Acquainted with adversity, Singapore’s Loh Kean Yew gears up for second Olympics

After his world title, there was an 883-day wait for his next trophy. As time dragged on, it was evident that the weight of expectations was the price to pay for success. 

“I did think of it before, that (maybe) I won that title too early … But then again, it’s better earlier than never,” Loh said. 

“It was a good opportunity and … I seized the opportunity. I wouldn’t say winning was a curse because I would have needed to handle it sooner or later.”

He continues to trust in the process and his support system, which is his head coach Ho is integral to. 

“A big part of who I am today is because of him,” Loh added. 

For Paris, the goal is to add different dimensions to his game and make him a more complete player, said Ho.

“We’ll need him to keep consistent on his attacking gameplay. At the same time, we will need to work on defensive drills (and) his court coverage, so that whenever he plays opponents that are difficult to play with … he is able and ready to defend,” the coach added.
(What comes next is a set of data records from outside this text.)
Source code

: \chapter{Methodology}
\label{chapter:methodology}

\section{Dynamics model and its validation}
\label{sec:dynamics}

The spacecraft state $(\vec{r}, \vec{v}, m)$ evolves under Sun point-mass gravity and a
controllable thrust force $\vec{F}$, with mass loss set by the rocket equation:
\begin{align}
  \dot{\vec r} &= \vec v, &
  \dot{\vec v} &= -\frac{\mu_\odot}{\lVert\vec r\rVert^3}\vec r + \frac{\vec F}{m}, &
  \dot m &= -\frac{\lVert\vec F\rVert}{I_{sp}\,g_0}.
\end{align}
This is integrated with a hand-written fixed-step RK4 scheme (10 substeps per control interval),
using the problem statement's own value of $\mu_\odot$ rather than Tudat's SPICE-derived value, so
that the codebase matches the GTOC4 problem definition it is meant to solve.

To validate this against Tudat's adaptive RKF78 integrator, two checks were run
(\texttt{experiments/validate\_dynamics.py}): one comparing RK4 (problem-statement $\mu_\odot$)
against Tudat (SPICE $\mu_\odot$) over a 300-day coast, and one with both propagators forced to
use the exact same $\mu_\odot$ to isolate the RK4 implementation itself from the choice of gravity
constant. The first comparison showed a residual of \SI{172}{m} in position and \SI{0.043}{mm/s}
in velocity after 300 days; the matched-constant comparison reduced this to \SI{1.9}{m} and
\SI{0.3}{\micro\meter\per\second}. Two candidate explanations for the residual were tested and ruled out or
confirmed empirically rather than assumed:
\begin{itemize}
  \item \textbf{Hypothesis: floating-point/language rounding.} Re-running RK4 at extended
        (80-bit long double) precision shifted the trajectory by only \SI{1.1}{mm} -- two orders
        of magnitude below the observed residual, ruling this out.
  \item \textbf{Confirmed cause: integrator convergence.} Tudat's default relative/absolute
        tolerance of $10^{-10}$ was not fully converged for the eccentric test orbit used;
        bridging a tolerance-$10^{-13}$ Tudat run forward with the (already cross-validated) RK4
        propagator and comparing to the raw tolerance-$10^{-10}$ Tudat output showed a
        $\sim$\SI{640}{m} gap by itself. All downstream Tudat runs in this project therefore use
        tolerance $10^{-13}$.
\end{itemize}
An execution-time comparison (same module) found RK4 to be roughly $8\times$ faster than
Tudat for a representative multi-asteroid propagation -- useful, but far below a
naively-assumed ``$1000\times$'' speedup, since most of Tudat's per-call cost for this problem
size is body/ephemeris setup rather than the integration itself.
When it comes to a major tournament like the Olympics, it’s “anyone’s game”, said Loh.

At the last edition of the Games, it was Guatemalan badminton player Kevin Cordon who upset the apple cart. 
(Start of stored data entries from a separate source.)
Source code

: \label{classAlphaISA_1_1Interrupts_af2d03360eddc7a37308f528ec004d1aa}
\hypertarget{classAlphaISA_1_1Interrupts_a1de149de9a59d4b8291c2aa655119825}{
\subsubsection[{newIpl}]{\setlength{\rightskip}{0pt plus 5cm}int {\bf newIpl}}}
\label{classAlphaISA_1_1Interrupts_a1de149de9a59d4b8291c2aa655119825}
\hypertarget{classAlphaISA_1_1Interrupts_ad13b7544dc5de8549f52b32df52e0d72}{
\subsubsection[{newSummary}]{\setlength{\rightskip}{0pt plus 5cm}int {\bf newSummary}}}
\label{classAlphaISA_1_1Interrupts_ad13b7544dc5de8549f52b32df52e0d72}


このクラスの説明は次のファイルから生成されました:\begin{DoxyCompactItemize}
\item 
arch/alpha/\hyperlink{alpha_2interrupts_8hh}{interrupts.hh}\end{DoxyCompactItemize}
Cordon beat Hong Kong’s Ng Ka Long in the group stages before battling his way to the semi-finals. The experienced 37-year-old eventually finished fourth. 
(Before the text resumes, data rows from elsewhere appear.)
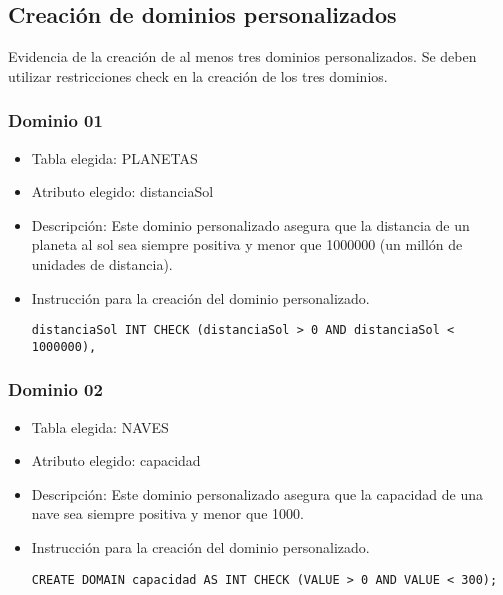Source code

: \subsection{Creación de dominios personalizados}

Evidencia de la creación de al menos tres dominios personalizados. Se deben utilizar restricciones check en la creación de los tres dominios.

\subsubsection*{Dominio 01}

\begin{itemize} 
  \item Tabla elegida: PLANETAS 
  \item Atributo elegido: distanciaSol 
  \item Descripción: Este dominio personalizado asegura que la distancia de un planeta al sol sea siempre positiva y menor que 1000000 (un millón de unidades de distancia). 
  \item Instrucción para la creación del dominio personalizado. 
  \begin{lstlisting}[caption={Dominio 01}, label={lst:sql_estadios}] 
    distanciaSol INT CHECK (distanciaSol > 0 AND distanciaSol < 1000000),
  \end{lstlisting} 
\end{itemize}

\subsubsection*{Dominio 02}

\begin{itemize} 
  \item Tabla elegida: NAVES 
  \item Atributo elegido: capacidad 
  \item Descripción: Este dominio personalizado asegura que la capacidad de una nave sea siempre positiva y menor que 1000. 
  \item Instrucción para la creación del dominio personalizado. 
    \begin{lstlisting}[caption={Dominio 02}, label={lst:sql_estadios}] 
    CREATE DOMAIN capacidad AS INT CHECK (VALUE > 0 AND VALUE < 300); 
    \end{lstlisting} 
\end{itemize}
“There are a lot of upsets during big tournaments, because the more you want it, the harder (it might) get to perform.

“So it’s about how each and every player deals with their own pressure and also who can perform the best.”

Honing one’s mental game is key and Loh has worked with a sports psychologist over the years. 

“Everybody knows it (the mental part) is the toughest part of (an) athlete’s life,” he said.

“In the last two or three years, there have been a lot of constant challenges (whether) psychologically, mentally or emotionally.”

Now no longer the plucky underdog, the Singaporean will head to Paris as a battle-hardened contender with a long-stated goal of clinching an Olympic medal.

Others may have studied his game, but Loh hasn’t stood still and has figured out some things too. He has learnt, he has grown and the hope is that he is ready.